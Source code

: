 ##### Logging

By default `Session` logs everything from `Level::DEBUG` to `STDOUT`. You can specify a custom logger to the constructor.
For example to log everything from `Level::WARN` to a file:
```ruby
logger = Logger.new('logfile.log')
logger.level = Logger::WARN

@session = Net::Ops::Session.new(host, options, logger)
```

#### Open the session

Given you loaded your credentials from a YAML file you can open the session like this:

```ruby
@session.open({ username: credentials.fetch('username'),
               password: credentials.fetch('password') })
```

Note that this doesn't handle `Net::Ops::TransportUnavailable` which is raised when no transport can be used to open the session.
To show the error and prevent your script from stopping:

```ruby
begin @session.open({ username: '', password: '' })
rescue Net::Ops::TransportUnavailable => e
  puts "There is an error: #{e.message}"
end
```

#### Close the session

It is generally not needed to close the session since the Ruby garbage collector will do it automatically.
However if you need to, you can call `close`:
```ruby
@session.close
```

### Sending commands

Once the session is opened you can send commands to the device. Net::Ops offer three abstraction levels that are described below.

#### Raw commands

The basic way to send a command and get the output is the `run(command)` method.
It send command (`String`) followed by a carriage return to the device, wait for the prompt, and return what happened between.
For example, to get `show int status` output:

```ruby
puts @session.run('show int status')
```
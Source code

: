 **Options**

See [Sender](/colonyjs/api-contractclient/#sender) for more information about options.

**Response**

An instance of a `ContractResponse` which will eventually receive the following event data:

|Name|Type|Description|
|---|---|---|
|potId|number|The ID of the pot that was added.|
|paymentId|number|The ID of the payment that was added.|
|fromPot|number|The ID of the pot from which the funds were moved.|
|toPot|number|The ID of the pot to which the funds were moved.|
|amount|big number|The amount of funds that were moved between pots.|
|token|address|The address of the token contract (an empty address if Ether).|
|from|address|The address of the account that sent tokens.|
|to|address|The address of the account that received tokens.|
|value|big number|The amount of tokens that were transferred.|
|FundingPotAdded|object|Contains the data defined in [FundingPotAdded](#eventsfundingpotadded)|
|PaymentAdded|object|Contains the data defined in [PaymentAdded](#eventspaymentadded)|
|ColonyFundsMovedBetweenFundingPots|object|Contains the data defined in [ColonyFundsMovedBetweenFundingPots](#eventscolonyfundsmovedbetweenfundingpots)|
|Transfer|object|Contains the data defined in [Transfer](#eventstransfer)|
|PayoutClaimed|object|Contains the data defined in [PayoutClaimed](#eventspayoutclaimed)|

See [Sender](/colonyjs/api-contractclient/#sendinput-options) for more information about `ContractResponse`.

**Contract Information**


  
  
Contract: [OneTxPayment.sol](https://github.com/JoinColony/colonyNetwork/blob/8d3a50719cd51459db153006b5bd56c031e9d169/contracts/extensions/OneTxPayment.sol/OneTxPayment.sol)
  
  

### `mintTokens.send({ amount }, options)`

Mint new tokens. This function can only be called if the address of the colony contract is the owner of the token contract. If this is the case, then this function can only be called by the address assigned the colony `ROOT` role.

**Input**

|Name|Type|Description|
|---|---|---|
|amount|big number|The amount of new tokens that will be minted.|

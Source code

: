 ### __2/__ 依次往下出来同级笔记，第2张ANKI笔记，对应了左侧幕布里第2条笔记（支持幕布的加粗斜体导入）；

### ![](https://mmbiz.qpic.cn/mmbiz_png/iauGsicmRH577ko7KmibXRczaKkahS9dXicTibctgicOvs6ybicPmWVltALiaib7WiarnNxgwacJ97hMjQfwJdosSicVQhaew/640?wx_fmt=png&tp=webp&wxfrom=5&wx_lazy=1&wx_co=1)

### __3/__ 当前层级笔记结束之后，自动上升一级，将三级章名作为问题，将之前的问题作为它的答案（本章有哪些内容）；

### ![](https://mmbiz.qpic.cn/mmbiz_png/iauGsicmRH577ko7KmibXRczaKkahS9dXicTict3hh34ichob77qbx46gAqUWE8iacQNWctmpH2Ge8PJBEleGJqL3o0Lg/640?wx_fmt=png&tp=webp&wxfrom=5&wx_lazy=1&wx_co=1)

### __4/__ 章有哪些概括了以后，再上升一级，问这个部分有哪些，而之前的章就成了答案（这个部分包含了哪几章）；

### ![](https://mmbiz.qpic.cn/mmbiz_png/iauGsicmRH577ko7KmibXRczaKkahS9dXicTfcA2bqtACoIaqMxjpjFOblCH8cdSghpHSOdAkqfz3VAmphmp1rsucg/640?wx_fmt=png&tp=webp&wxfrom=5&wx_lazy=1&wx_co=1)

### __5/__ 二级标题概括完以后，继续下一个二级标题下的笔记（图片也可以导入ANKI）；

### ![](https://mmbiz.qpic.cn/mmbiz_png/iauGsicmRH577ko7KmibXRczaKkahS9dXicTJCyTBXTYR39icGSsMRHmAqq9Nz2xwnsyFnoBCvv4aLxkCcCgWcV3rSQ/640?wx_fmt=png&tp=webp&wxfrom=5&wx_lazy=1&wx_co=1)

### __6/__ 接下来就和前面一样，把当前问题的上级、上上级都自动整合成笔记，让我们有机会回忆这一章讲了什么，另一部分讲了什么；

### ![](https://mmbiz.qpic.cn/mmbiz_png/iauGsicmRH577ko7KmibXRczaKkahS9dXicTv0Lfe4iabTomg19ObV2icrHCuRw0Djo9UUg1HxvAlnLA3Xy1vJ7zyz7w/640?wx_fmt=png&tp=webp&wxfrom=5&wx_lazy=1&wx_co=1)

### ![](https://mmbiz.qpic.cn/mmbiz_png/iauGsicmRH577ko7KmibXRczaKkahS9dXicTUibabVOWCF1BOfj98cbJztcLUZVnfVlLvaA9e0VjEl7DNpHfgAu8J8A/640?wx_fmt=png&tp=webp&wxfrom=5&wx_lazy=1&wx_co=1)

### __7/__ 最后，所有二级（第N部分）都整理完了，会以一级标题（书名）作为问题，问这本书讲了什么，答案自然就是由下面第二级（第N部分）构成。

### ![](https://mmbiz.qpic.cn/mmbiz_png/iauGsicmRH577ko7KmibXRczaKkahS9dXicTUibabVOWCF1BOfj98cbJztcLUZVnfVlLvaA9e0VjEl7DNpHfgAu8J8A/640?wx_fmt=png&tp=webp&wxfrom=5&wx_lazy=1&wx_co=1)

-----

# TASK ITEM
Line count for "were": report how many lines in the data above include it, with no other words.

# OUTPUT FOR THIS TASK
4